▶ _What to work on_:
Counting only lines below that contain the string "scheduled", give the total as a single number.

Saved data entries
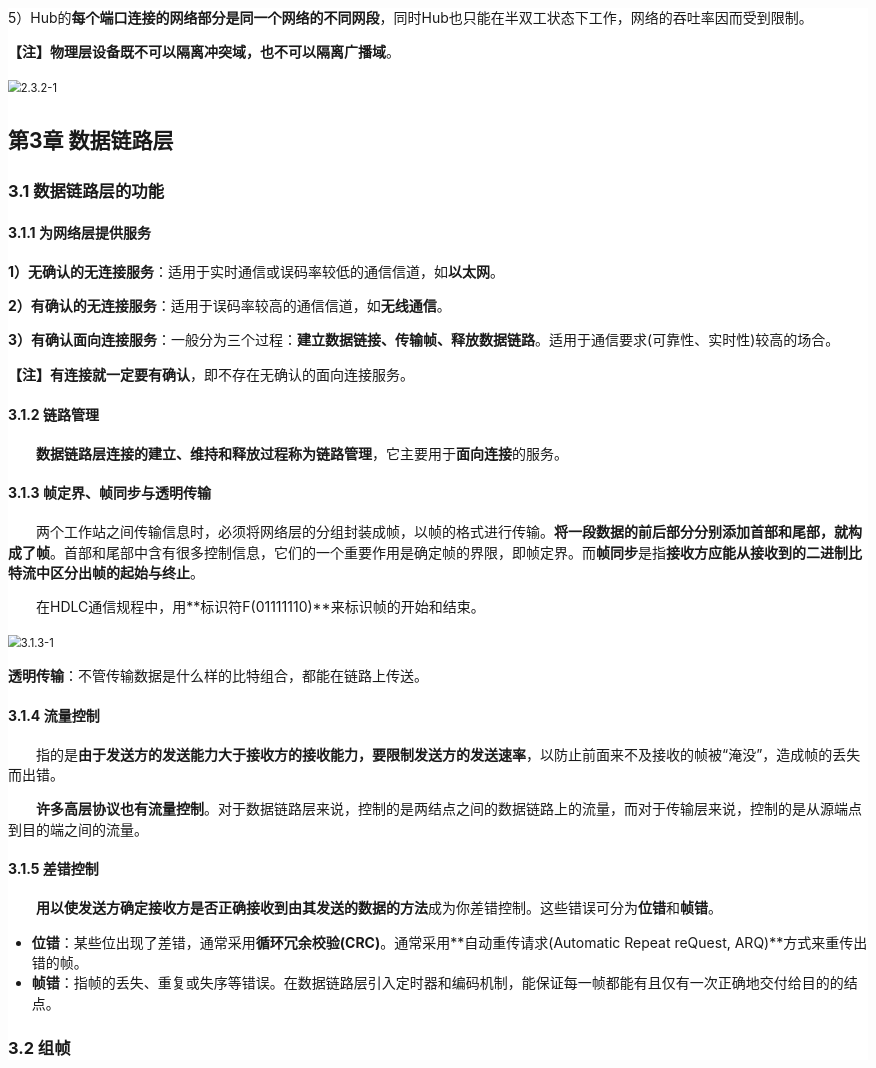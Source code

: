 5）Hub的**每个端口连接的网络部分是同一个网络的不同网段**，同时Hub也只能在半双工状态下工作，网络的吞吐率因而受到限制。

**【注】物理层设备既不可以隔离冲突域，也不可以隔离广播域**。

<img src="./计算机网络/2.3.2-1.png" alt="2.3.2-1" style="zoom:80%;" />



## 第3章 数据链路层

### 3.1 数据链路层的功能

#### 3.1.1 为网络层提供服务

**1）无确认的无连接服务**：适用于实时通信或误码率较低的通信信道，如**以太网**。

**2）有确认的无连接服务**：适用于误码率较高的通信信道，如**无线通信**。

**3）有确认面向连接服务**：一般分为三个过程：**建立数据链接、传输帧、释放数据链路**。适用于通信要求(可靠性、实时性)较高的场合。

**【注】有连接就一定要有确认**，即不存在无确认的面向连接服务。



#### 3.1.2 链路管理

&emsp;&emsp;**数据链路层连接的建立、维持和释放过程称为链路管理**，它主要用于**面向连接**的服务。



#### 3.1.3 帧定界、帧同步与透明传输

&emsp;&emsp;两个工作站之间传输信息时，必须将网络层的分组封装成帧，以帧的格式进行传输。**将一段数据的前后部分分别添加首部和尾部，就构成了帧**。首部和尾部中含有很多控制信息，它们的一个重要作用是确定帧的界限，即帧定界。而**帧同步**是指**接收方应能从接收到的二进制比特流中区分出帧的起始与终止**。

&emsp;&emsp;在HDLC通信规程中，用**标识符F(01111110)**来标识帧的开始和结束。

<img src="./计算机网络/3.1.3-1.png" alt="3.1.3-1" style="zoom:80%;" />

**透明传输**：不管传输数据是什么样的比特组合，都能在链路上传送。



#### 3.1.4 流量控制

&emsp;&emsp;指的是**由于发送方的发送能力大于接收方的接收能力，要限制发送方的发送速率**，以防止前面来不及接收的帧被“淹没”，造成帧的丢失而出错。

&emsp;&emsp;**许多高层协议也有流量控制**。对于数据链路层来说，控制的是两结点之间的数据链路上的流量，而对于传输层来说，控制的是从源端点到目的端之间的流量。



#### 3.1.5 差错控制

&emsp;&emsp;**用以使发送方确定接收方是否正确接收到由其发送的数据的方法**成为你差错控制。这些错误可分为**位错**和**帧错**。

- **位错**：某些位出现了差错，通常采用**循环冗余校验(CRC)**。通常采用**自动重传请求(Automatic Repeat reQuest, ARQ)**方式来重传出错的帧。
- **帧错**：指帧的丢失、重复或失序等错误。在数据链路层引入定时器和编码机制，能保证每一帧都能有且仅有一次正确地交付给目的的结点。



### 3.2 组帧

---

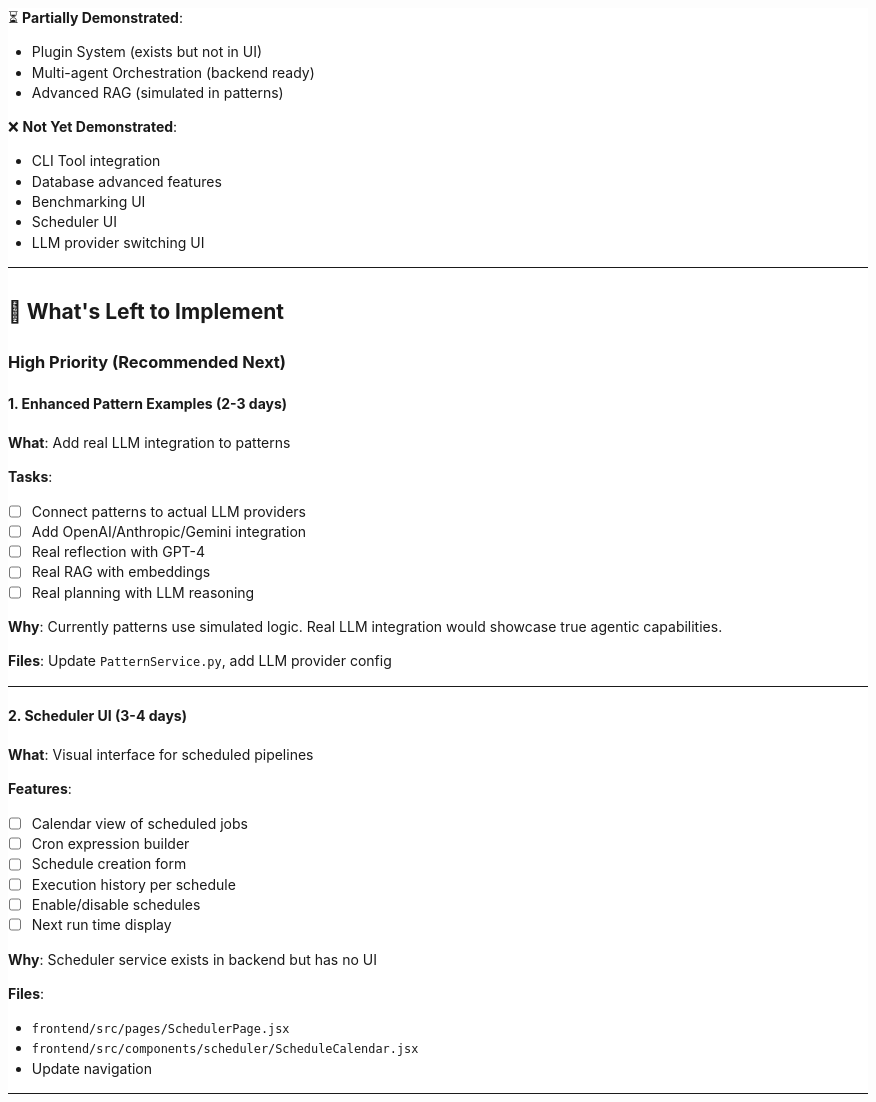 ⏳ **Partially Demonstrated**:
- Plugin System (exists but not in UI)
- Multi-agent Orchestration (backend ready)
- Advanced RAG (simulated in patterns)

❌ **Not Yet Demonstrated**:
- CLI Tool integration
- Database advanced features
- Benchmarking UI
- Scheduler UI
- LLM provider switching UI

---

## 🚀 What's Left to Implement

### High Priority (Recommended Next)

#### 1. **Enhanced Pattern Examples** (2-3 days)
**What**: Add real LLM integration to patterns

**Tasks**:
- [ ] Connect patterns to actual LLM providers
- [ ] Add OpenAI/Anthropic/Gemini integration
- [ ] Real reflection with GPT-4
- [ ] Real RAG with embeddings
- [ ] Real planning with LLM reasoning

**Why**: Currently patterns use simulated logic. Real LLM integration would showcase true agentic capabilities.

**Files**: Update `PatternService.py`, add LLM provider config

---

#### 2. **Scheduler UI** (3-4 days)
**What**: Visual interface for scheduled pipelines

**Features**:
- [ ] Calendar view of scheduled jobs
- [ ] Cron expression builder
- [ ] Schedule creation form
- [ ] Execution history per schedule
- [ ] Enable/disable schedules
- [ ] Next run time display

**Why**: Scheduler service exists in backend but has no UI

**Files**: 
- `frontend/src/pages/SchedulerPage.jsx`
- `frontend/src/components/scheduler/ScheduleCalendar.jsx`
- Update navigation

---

* * *

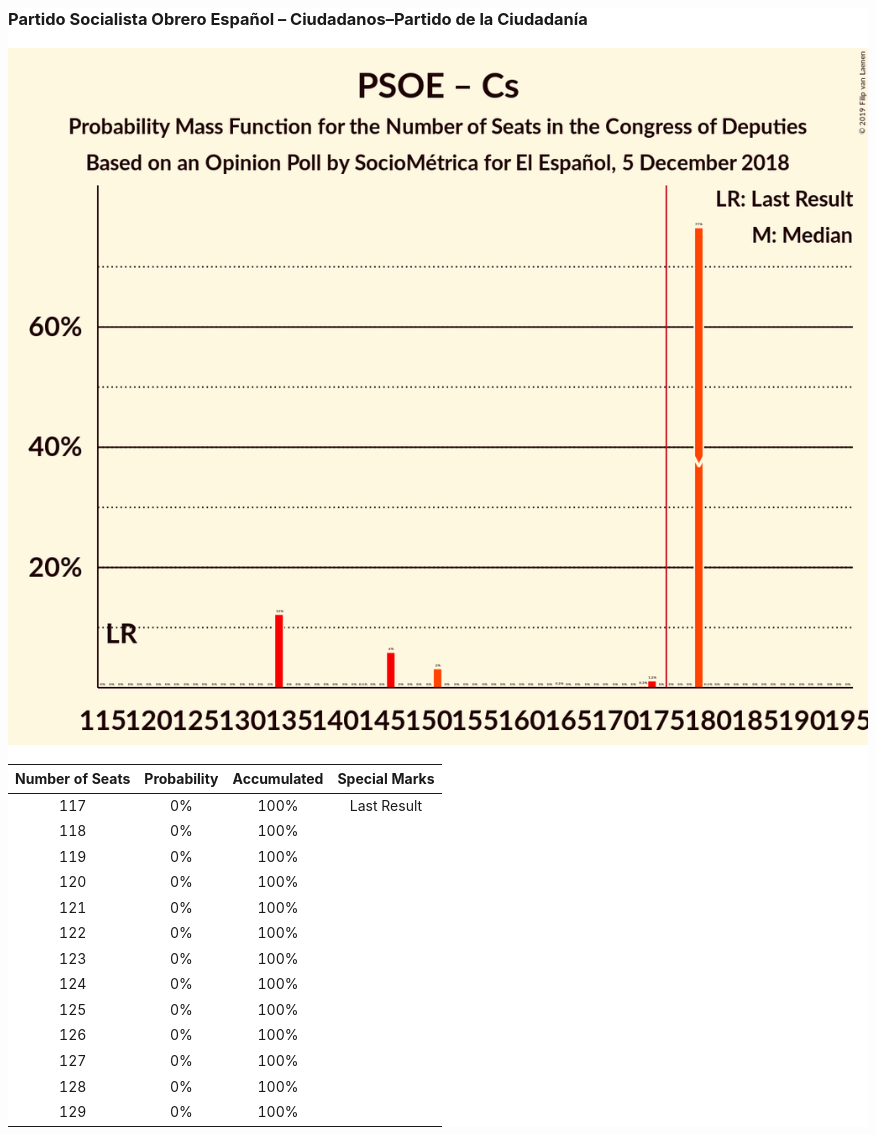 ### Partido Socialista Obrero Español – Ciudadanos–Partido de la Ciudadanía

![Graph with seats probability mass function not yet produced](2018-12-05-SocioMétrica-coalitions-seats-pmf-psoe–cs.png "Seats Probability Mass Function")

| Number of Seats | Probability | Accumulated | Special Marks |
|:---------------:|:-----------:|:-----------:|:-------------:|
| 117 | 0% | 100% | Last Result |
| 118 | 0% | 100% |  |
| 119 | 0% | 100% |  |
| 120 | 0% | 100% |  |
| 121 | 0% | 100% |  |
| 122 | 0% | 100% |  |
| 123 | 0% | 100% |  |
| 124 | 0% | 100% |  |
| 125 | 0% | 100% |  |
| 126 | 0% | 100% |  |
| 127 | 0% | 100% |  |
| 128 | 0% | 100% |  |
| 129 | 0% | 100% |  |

▶ _Answer to this exercise_:
2